TASK BRIEF:
Reproduce exactly, and only, the lines below from the one containing "Madame ANDRIAMIHARINJAKA Hasina, le" through the one containing "Source code".

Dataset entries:
»»

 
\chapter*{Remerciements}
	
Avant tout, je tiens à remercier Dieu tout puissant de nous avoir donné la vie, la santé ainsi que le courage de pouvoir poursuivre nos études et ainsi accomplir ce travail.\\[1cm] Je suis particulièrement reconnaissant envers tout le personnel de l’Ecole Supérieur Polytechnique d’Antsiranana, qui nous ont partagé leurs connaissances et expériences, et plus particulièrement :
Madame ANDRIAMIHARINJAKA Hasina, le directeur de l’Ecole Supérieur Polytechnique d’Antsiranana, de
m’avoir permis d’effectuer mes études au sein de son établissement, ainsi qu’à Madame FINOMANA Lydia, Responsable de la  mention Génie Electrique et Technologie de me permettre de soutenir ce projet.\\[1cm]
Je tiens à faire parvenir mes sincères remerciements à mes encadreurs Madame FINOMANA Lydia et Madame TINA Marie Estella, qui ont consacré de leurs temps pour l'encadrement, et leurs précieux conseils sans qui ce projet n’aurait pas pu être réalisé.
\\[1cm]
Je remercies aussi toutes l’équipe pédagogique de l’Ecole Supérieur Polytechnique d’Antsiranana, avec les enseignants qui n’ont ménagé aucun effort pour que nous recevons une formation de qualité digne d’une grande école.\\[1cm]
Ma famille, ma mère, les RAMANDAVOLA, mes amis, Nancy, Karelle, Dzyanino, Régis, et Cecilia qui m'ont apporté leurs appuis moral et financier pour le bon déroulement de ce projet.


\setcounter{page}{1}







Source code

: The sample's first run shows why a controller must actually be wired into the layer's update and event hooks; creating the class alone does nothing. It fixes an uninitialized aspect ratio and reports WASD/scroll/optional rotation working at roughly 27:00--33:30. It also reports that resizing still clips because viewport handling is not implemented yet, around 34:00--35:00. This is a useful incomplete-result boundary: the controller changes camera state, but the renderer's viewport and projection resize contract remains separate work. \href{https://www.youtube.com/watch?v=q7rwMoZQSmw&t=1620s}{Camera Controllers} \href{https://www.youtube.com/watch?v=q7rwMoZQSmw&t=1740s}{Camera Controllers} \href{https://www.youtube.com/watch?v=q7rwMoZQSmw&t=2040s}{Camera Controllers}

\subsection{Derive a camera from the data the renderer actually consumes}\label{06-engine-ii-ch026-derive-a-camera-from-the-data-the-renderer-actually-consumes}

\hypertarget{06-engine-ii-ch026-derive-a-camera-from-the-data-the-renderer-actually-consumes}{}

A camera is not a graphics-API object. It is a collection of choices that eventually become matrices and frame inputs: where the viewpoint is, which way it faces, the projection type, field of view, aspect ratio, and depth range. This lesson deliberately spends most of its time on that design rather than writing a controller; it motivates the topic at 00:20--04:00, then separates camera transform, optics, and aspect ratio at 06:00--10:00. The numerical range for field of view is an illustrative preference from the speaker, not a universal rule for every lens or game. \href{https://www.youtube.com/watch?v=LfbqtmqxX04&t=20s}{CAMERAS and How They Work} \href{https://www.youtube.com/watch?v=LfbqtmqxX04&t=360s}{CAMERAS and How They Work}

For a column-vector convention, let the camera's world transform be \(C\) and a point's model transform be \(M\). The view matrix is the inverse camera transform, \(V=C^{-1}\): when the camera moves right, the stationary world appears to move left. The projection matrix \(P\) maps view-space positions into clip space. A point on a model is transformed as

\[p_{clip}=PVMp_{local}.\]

««

SOLUTION TO THIS PROBLEM:
Madame ANDRIAMIHARINJAKA Hasina, le directeur de l’Ecole Supérieur Polytechnique d’Antsiranana, de
m’avoir permis d’effectuer mes études au sein de son établissement, ainsi qu’à Madame FINOMANA Lydia, Responsable de la  mention Génie Electrique et Technologie de me permettre de soutenir ce projet.\\[1cm]
Je tiens à faire parvenir mes sincères remerciements à mes encadreurs Madame FINOMANA Lydia et Madame TINA Marie Estella, qui ont consacré de leurs temps pour l'encadrement, et leurs précieux conseils sans qui ce projet n’aurait pas pu être réalisé.
\\[1cm]
Je remercies aussi toutes l’équipe pédagogique de l’Ecole Supérieur Polytechnique d’Antsiranana, avec les enseignants qui n’ont ménagé aucun effort pour que nous recevons une formation de qualité digne d’une grande école.\\[1cm]
Ma famille, ma mère, les RAMANDAVOLA, mes amis, Nancy, Karelle, Dzyanino, Régis, et Cecilia qui m'ont apporté leurs appuis moral et financier pour le bon déroulement de ce projet.


\setcounter{page}{1}







Source code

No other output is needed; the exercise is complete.